Los grandes cambios urbanísticos deben tener en cuenta el arbolado de las calles, o las autoridades deben exigir que así ocurra.
4) Talas
El GCBA autorizó la obra del hipermercado Carrefour y el túnel en el ex albergue Warnes. En la Av. Chorroarín, en la Av. Constituyentes, en la Av. Warnes y dentro del Club Municipal Costa Rica, fueron talados 30 añosos árboles.
Se violó la ordenanza que autoriza la obra, (que contemplaba los árboles, algunos de más de 100 años) se violó la ordenanza de arbolado urbano, y se violó la ley de Estudio de Impacto Ambiental.

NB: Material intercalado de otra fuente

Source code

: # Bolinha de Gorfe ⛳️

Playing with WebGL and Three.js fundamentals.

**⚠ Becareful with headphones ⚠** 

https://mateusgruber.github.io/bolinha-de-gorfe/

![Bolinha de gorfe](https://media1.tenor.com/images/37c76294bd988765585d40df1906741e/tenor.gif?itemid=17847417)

En muchas ocasiones han sido denunciadas mutilaciones y talas clandestinas a diversas autoridades comunales (Centro de Gestión y Participación nro. 11, Arbolado Urbano, Dirección General de Espacios Verdes, Policía y al Ombudsman porteño) sin que se obtuvieran resultados. No sólo eso; también se han solicitado urgentes campañas de concientización de la población para evitar el empeoramiento del estado de los árboles.

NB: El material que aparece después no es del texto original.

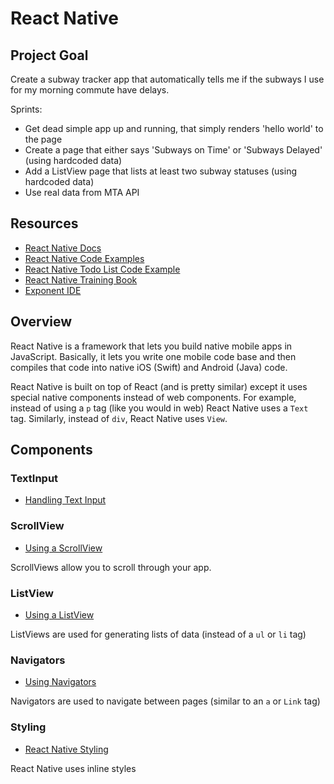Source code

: # React Native

## Project Goal
Create a subway tracker app that automatically tells me if the subways I use for my morning commute have delays.

Sprints:
- Get dead simple app up and running, that simply renders 'hello world' to the page
- Create a page that either says 'Subways on Time' or 'Subways Delayed' (using hardcoded data)
- Add a ListView page that lists at least two subway statuses (using hardcoded data)
- Use real data from MTA API

## Resources
- [React Native Docs](https://facebook.github.io/react-native/docs/getting-started.html)
- [React Native Code Examples](https://github.com/facebook/react-native/tree/master/Examples)
- [React Native Todo List Code Example](https://github.com/joemaddalone/react-native-todo)
- [React Native Training Book](https://unbug.gitbooks.io/react-native-training/content/chapter1.html)
- [Exponent IDE](https://docs.getexponent.com/versions/v14.0.0/guides/up-and-running.html#open-the-app-on-your-phone-or-simulator)

## Overview
React Native is a framework that lets you build native mobile apps in JavaScript. Basically, it lets you write one mobile code base and then compiles that code into native iOS (Swift) and Android (Java) code.

React Native is built on top of React (and is pretty similar) except it uses special native components instead of web components. For example, instead of using a `p` tag (like you would in web) React Native uses a `Text` tag. Similarly, instead of `div`, React Native uses `View`.

## Components

### TextInput
- [Handling Text Input](https://facebook.github.io/react-native/docs/handling-text-input.html)

### ScrollView
- [Using a ScrollView](https://facebook.github.io/react-native/docs/using-a-scrollview.html)

ScrollViews allow you to scroll through your app.

### ListView
- [Using a ListView](https://facebook.github.io/react-native/docs/using-a-listview.html)

ListViews are used for generating lists of data (instead of a `ul` or `li` tag)

### Navigators
- [Using Navigators](https://facebook.github.io/react-native/docs/using-navigators.html)

Navigators are used to navigate between pages (similar to an `a` or `Link` tag)

### Styling
- [React Native Styling](https://facebook.github.io/react-native/docs/style.html)

React Native uses inline styles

No sólo nunca hubo respuestas o explicaciones de si era posible o no (y por qué), sino que durante el invierno la situación empeoró notablemente. De haberse contemplado este importante pedido, docenas de árboles aún estarían sanos y otros seguirían en pie, pudiéndose haber evitado muchas talas y mutilaciones.

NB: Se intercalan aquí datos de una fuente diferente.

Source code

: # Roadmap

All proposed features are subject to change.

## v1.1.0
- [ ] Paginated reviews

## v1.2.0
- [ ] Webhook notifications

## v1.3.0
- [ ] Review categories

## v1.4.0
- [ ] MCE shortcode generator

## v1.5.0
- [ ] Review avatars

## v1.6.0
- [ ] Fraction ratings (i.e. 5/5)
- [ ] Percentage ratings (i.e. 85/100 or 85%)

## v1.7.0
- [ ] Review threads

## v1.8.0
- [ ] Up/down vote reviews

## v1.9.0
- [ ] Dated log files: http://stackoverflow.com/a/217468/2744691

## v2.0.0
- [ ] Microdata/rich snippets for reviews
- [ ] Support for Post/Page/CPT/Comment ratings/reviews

Concluimos entonces que para que esta gestión del arbolado urbano funcione, es indispensable y prioritario NO realizar campaña alguna de educación.
Proponemos aquí un cambio de raíz de esta política que debe ponerse en práctica de inmediato. Sólo funcionarios sensibles y con conocimientos bien orientados serán capaces de aplicarlo correctamente. Debe actuar simultáneamente en todos los frentes que se enumeran, pues de lo contrario no habrá mejoría del arbolado de la ciudad y, por lo tanto, tampoco de la calidad de vida de sus habitantes. Deben renunciar a sus cargos los actuales funcionarios lo antes posible.
“Los árboles han sido para mí los predicadores más eficaces...
En sus copas susurra el mundo, sus raíces descansan en lo infinito; pero no se pierden en él, sino que persiguen una sola cosa: cumplir su propia ley, desarrollar su propia forma, representarse a sí mismos...
Los árboles son santuarios; quien sabe hablar con ellos, quien sabe escucharlos, aprende una verdad...
No predican doctrinas ni recetas: predican, indiferentes al detalle, la ley primitiva de la vida...”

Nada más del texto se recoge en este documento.